Ich verstehe es nicht ganz: wie kann jemand, der den Beitrag von Nicole Staudenherz (https://schoepfblog.at/nicole-staudenherz-willkommen-im-wilden-westen/) in diesem Blog gelesen hat, so etwas schreiben?
Wer sagt „Wölfe haben hier nichts verloren“ kann nur „Tirol muss wolfsfrei werden/bleiben“ und „Wölfe müssen geschossen werden“ meinen.
Diese scheinbar einfache Lösung für das Wolfsproblem, das unsere Schafbäuerinnen und -bauern haben, ist aber nur eine nicht funktionierende Scheinlösung (es werden dadurch weiterhin viele Schafe gerissen werden, weil immer wieder Wölfe ein- oder durchwandern).

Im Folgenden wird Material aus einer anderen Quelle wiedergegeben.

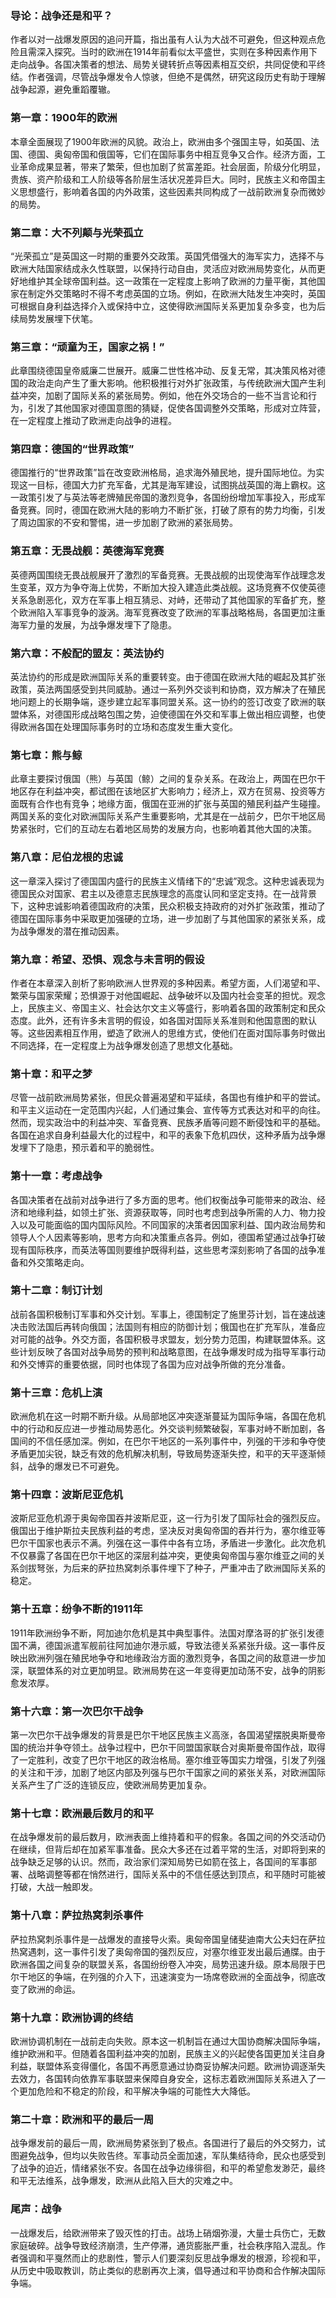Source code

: ### 导论：战争还是和平？
作者以对一战爆发原因的追问开篇，指出虽有人认为大战不可避免，但这种观点危险且需深入探究。当时的欧洲在1914年前看似太平盛世，实则在多种因素作用下走向战争。各国决策者的想法、局势关键转折点等因素相互交织，共同促使和平终结。作者强调，尽管战争爆发令人惊骇，但绝不是偶然，研究这段历史有助于理解战争起源，避免重蹈覆辙。
### 第一章：1900年的欧洲
本章全面展现了1900年欧洲的风貌。政治上，欧洲由多个强国主导，如英国、法国、德国、奥匈帝国和俄国等，它们在国际事务中相互竞争又合作。经济方面，工业革命成果显著，带来了繁荣，但也加剧了贫富差距。社会层面，阶级分化明显，贵族、资产阶级和工人阶级等各阶层生活状况差异巨大。同时，民族主义和帝国主义思想盛行，影响着各国的内外政策，这些因素共同构成了一战前欧洲复杂而微妙的局势。
### 第二章：大不列颠与光荣孤立
“光荣孤立”是英国这一时期的重要外交政策。英国凭借强大的海军实力，选择不与欧洲大陆国家结成永久性联盟，以保持行动自由，灵活应对欧洲局势变化，从而更好地维护其全球帝国利益。这一政策在一定程度上影响了欧洲的力量平衡，其他国家在制定外交策略时不得不考虑英国的立场。例如，在欧洲大陆发生冲突时，英国可根据自身利益选择介入或保持中立，这使得欧洲国际关系更加复杂多变，也为后续局势发展埋下伏笔。
### 第三章：“顽童为王，国家之祸！”
此章围绕德国皇帝威廉二世展开。威廉二世性格冲动、反复无常，其决策风格对德国的政治走向产生了重大影响。他积极推行对外扩张政策，与传统欧洲大国产生利益冲突，加剧了国际关系的紧张局势。例如，他在外交场合的一些不当言论和行为，引发了其他国家对德国意图的猜疑，促使各国调整外交策略，形成对立阵营，在一定程度上推动了欧洲走向战争的进程。
### 第四章：德国的“世界政策”
德国推行的“世界政策”旨在改变欧洲格局，追求海外殖民地，提升国际地位。为实现这一目标，德国大力扩充军备，尤其是海军建设，试图挑战英国的海上霸权。这一政策引发了与英法等老牌殖民帝国的激烈竞争，各国纷纷增加军事投入，形成军备竞赛。同时，德国在欧洲大陆的影响力不断扩张，打破了原有的势力均衡，引发了周边国家的不安和警惕，进一步加剧了欧洲的紧张局势。
### 第五章：无畏战舰：英德海军竞赛
英德两国围绕无畏战舰展开了激烈的军备竞赛。无畏战舰的出现使海军作战理念发生变革，双方为争夺海上优势，不断加大投入建造此类战舰。这场竞赛不仅使英德关系急剧恶化，双方在军事上相互猜忌、对峙，还带动了其他国家的军备扩充，整个欧洲陷入军事竞争的漩涡。海军竞赛改变了欧洲的军事战略格局，各国更加注重海军力量的发展，为战争爆发埋下了隐患。
### 第六章：不般配的盟友：英法协约
英法协约的形成是欧洲国际关系的重要转变。由于德国在欧洲大陆的崛起及其扩张政策，英法两国感受到共同威胁。通过一系列外交谈判和协商，双方解决了在殖民地问题上的长期争端，逐步建立起军事同盟关系。这一协约的签订改变了欧洲的联盟体系，对德国形成战略包围之势，迫使德国在外交和军事上做出相应调整，也使得欧洲各国在处理国际事务时的立场和态度发生重大变化。
### 第七章：熊与鲸
此章主要探讨俄国（熊）与英国（鲸）之间的复杂关系。在政治上，两国在巴尔干地区存在利益冲突，都试图在该地区扩大影响力；经济上，双方在贸易、投资等方面既有合作也有竞争；地缘方面，俄国在亚洲的扩张与英国的殖民利益产生碰撞。两国关系的变化对欧洲国际关系产生重要影响，尤其是在一战前夕，巴尔干地区局势紧张时，它们的互动左右着地区局势的发展方向，也影响着其他大国的决策。
### 第八章：尼伯龙根的忠诚
这一章深入探讨了德国国内盛行的民族主义情绪下的“忠诚”观念。这种忠诚表现为德国民众对国家、君主以及德意志民族理念的高度认同和坚定支持。在一战背景下，这种忠诚影响着德国政府的决策，民众积极支持政府的对外扩张政策，推动了德国在国际事务中采取更加强硬的立场，进一步加剧了与其他国家的紧张关系，成为战争爆发的潜在推动因素。
### 第九章：希望、恐惧、观念与未言明的假设
作者在本章深入剖析了影响欧洲人世界观的多种因素。希望方面，人们渴望和平、繁荣与国家荣耀；恐惧源于对他国崛起、战争破坏以及国内社会变革的担忧。观念上，民族主义、帝国主义、社会达尔文主义等盛行，影响着各国的政策制定和民众态度。此外，还有许多未言明的假设，如各国对国际关系准则和他国意图的默认等。这些因素相互作用，塑造了欧洲人的思维方式，使他们在面对国际事务时做出不同选择，在一定程度上为战争爆发创造了思想文化基础。
### 第十章：和平之梦
尽管一战前欧洲局势紧张，但民众普遍渴望和平延续，各国也有维护和平的尝试。和平主义运动在一定范围内兴起，人们通过集会、宣传等方式表达对和平的向往。然而，现实政治中的利益冲突、军备竞赛、民族矛盾等问题不断侵蚀和平的基础。各国在追求自身利益最大化的过程中，和平的表象下危机四伏，这种矛盾为战争爆发埋下了隐患，预示着和平的脆弱性。
### 第十一章：考虑战争
各国决策者在战前对战争进行了多方面的思考。他们权衡战争可能带来的政治、经济和地缘利益，如领土扩张、资源获取等，同时也考虑到战争所需的人力、物力投入以及可能面临的国内国际风险。不同国家的决策者因国家利益、国内政治局势和领导人个人因素等影响，思考方向和决策重点各异。例如，德国希望通过战争打破现有国际秩序，而英法等国则要维护既得利益，这些思考深刻影响了各国的战争准备和外交策略走向。
### 第十二章：制订计划
战前各国积极制订军事和外交计划。军事上，德国制定了施里芬计划，旨在速战速决击败法国后再转向俄国；法国则有相应的防御计划；俄国也在扩充军队，准备应对可能的战争。外交方面，各国积极寻求盟友，划分势力范围，构建联盟体系。这些计划反映了各国对战争局势的预判和战略意图，在战争爆发时成为指导军事行动和外交博弈的重要依据，同时也体现了各国为应对战争所做的充分准备。
### 第十三章：危机上演
欧洲危机在这一时期不断升级。从局部地区冲突逐渐蔓延为国际争端，各国在危机中的行动和反应进一步推动局势恶化。外交谈判频繁破裂，军事对峙不断加剧，各国间的不信任感加深。例如，在巴尔干地区的一系列事件中，列强的干涉和争夺使矛盾更加尖锐，缺乏有效的危机解决机制，导致局势逐渐失控，和平的天平逐渐倾斜，战争的爆发已不可避免。
### 第十四章：波斯尼亚危机
波斯尼亚危机源于奥匈帝国吞并波斯尼亚，这一行为引发了国际社会的强烈反应。俄国出于维护斯拉夫民族利益的考虑，坚决反对奥匈帝国的吞并行为，塞尔维亚等巴尔干国家也表示不满。列强在这一事件中各有立场，矛盾进一步激化。此次危机不仅暴露了各国在巴尔干地区的深层利益冲突，更使奥匈帝国与塞尔维亚之间的关系剑拔弩张，为后来的萨拉热窝刺杀事件埋下了种子，严重冲击了欧洲国际关系的稳定。
### 第十五章：纷争不断的1911年
1911年欧洲纷争不断，阿加迪尔危机是其中典型事件。法国对摩洛哥的扩张引发德国不满，德国派遣军舰前往阿加迪尔港示威，导致法德关系紧张升级。这一事件反映出欧洲列强在殖民地争夺和地缘政治方面的激烈竞争，各国之间的敌意进一步加深，联盟体系的对立更加明显。欧洲局势在这一年变得更加动荡不安，战争的阴影愈发浓厚。
### 第十六章：第一次巴尔干战争
第一次巴尔干战争爆发的背景是巴尔干地区民族主义高涨，各国渴望摆脱奥斯曼帝国的统治并争夺领土。战争过程中，巴尔干同盟国家联合对奥斯曼帝国作战，取得了一定胜利，改变了巴尔干地区的政治格局。塞尔维亚等国实力增强，引发了列强的关注和干涉，加剧了地区内部及列强与巴尔干国家之间的紧张关系，对欧洲国际关系产生了广泛的连锁反应，使欧洲局势更加复杂。
### 第十七章：欧洲最后数月的和平
在战争爆发前的最后数月，欧洲表面上维持着和平的假象。各国之间的外交活动仍在继续，但背后却在加紧军事准备。民众大多还在过着平常的生活，对即将到来的战争缺乏足够的认识。然而，政治家们深知局势已如箭在弦上，各国间的军事部署、战略调整等都在悄然进行，国际关系中的不信任感达到顶点，和平随时可能被打破，大战一触即发。
### 第十八章：萨拉热窝刺杀事件
萨拉热窝刺杀事件是一战爆发的直接导火索。奥匈帝国皇储斐迪南大公夫妇在萨拉热窝遇刺，这一事件引发了奥匈帝国的强烈反应，对塞尔维亚发出最后通牒。由于欧洲各国之间复杂的联盟关系，各国纷纷卷入冲突，局势迅速升级。原本局限于巴尔干地区的争端，在列强的介入下，迅速演变为一场席卷欧洲的全面战争，彻底改变了欧洲的命运。
### 第十九章：欧洲协调的终结
欧洲协调机制在一战前走向失败。原本这一机制旨在通过大国协商解决国际争端，维护欧洲和平。但随着各国利益冲突的加剧，民族主义的兴起使各国更加关注自身利益，联盟体系变得僵化，各国不再愿意通过协商妥协解决问题。欧洲协调逐渐失去效力，各国转向依靠军事联盟来保障自身安全，这标志着欧洲国际关系进入了一个更加危险和不稳定的阶段，和平解决争端的可能性大大降低。
### 第二十章：欧洲和平的最后一周
战争爆发前的最后一周，欧洲局势紧张到了极点。各国进行了最后的外交努力，试图避免战争，但均以失败告终。军事动员全面加速，军队集结待命，民众也感受到了战争的迫近，情绪紧张不安。各国在战争边缘徘徊，和平的希望愈发渺茫，最终和平无法维系，战争爆发，欧洲从此陷入巨大的灾难之中。
### 尾声：战争
一战爆发后，给欧洲带来了毁灭性的打击。战场上硝烟弥漫，大量士兵伤亡，无数家庭破碎。战争导致经济崩溃，生产停滞，通货膨胀严重，社会秩序陷入混乱。作者强调和平戛然而止的悲剧性，警示人们要深刻反思战争爆发的根源，珍视和平，从历史中吸取教训，防止类似的悲剧再次上演，倡导通过和平协商和合作解决国际争端。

Das einzige was den Bäuerinnen und Bauern hilft ist Herdenschutz und Behirtung, finanziell unterstützt von Land, Bund und EU.
Es waren u.a. auch ÖVP-Politiker, die den Beitrittsvertrag verhandelten und unterschrieben; es waren/sind ÖVP-Politiker die als EU-Kommissare tätig waren/sind; es waren/sind ÖVP-Politiker, die als Landwirtschaftsminister tätig waren/sind. Daher halte ich die Debatte für verlogen.